> _Aim of the exercise_: Transcribe the records below exactly as they appear.

> _Input material_:
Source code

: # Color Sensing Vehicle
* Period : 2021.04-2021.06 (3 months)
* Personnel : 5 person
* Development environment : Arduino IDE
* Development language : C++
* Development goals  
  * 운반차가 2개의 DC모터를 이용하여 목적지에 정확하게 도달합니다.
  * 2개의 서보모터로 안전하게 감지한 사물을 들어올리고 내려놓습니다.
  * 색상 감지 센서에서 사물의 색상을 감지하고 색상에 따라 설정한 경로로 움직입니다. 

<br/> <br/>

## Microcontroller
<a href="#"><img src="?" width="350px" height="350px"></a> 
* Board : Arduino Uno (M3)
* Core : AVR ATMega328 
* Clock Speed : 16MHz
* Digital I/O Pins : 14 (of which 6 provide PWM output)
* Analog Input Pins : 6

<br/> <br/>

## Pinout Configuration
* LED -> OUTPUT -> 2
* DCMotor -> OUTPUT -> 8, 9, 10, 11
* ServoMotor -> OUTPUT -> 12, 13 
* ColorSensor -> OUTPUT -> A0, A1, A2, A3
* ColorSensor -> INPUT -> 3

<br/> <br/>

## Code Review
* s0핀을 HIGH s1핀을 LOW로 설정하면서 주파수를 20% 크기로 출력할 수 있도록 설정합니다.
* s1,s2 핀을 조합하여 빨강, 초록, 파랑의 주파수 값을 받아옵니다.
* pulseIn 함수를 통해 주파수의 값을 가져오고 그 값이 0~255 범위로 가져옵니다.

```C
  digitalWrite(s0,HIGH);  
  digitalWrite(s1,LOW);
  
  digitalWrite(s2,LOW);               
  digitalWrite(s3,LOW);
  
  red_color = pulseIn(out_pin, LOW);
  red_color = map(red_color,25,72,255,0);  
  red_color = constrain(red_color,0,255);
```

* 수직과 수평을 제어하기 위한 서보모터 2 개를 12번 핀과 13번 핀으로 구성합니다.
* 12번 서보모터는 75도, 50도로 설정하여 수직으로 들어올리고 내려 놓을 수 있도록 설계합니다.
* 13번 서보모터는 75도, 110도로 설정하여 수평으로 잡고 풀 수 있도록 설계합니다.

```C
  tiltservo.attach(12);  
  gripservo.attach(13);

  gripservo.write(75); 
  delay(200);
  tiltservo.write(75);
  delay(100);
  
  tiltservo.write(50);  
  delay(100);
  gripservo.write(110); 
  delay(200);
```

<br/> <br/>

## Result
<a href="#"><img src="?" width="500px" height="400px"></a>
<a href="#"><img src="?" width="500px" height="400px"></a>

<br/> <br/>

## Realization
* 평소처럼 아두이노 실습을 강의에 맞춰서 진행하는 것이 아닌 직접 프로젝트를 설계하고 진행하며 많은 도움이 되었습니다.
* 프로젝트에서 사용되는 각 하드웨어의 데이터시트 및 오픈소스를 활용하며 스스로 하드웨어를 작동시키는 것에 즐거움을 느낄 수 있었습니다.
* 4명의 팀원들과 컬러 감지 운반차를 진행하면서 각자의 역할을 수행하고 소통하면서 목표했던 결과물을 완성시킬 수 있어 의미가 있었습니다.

> _Answer space_:
Source code

: # Color Sensing Vehicle
* Period : 2021.04-2021.06 (3 months)
* Personnel : 5 person
* Development environment : Arduino IDE
* Development language : C++
* Development goals  
  * 운반차가 2개의 DC모터를 이용하여 목적지에 정확하게 도달합니다.
  * 2개의 서보모터로 안전하게 감지한 사물을 들어올리고 내려놓습니다.
  * 색상 감지 센서에서 사물의 색상을 감지하고 색상에 따라 설정한 경로로 움직입니다. 

<br/> <br/>

## Microcontroller
<a href="#"><img src="?" width="350px" height="350px"></a> 
* Board : Arduino Uno (M3)
* Core : AVR ATMega328 
* Clock Speed : 16MHz
* Digital I/O Pins : 14 (of which 6 provide PWM output)
* Analog Input Pins : 6

<br/> <br/>

## Pinout Configuration
* LED -> OUTPUT -> 2
* DCMotor -> OUTPUT -> 8, 9, 10, 11
* ServoMotor -> OUTPUT -> 12, 13 
* ColorSensor -> OUTPUT -> A0, A1, A2, A3
* ColorSensor -> INPUT -> 3

<br/> <br/>

## Code Review
* s0핀을 HIGH s1핀을 LOW로 설정하면서 주파수를 20% 크기로 출력할 수 있도록 설정합니다.
* s1,s2 핀을 조합하여 빨강, 초록, 파랑의 주파수 값을 받아옵니다.
* pulseIn 함수를 통해 주파수의 값을 가져오고 그 값이 0~255 범위로 가져옵니다.

```C
  digitalWrite(s0,HIGH);  
  digitalWrite(s1,LOW);
  
  digitalWrite(s2,LOW);               
  digitalWrite(s3,LOW);
  
  red_color = pulseIn(out_pin, LOW);
  red_color = map(red_color,25,72,255,0);  
  red_color = constrain(red_color,0,255);
```

* 수직과 수평을 제어하기 위한 서보모터 2 개를 12번 핀과 13번 핀으로 구성합니다.
* 12번 서보모터는 75도, 50도로 설정하여 수직으로 들어올리고 내려 놓을 수 있도록 설계합니다.
* 13번 서보모터는 75도, 110도로 설정하여 수평으로 잡고 풀 수 있도록 설계합니다.

```C
  tiltservo.attach(12);  
  gripservo.attach(13);

  gripservo.write(75); 
  delay(200);
  tiltservo.write(75);
  delay(100);
  
  tiltservo.write(50);  
  delay(100);
  gripservo.write(110); 
  delay(200);
```

<br/> <br/>

## Result
<a href="#"><img src="?" width="500px" height="400px"></a>
<a href="#"><img src="?" width="500px" height="400px"></a>

<br/> <br/>

## Realization
* 평소처럼 아두이노 실습을 강의에 맞춰서 진행하는 것이 아닌 직접 프로젝트를 설계하고 진행하며 많은 도움이 되었습니다.
* 프로젝트에서 사용되는 각 하드웨어의 데이터시트 및 오픈소스를 활용하며 스스로 하드웨어를 작동시키는 것에 즐거움을 느낄 수 있었습니다.
* 4명의 팀원들과 컬러 감지 운반차를 진행하면서 각자의 역할을 수행하고 소통하면서 목표했던 결과물을 완성시킬 수 있어 의미가 있었습니다.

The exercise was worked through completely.